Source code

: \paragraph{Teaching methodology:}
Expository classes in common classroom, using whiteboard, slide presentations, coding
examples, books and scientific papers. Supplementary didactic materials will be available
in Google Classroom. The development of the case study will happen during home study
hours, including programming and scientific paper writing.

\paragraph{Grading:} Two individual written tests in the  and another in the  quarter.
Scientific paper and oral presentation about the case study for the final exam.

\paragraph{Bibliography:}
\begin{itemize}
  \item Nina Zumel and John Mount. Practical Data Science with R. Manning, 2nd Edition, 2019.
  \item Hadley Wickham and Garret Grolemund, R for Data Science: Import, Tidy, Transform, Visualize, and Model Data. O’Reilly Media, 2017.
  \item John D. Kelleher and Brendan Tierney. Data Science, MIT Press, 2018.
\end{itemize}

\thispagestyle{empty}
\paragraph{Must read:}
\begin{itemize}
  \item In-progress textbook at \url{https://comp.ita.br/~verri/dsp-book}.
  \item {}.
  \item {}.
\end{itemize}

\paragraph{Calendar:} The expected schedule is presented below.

┄┄┄┄┄┄

• Work to complete:
Count lines above with the word "will". Give the number only.

• Task output:
2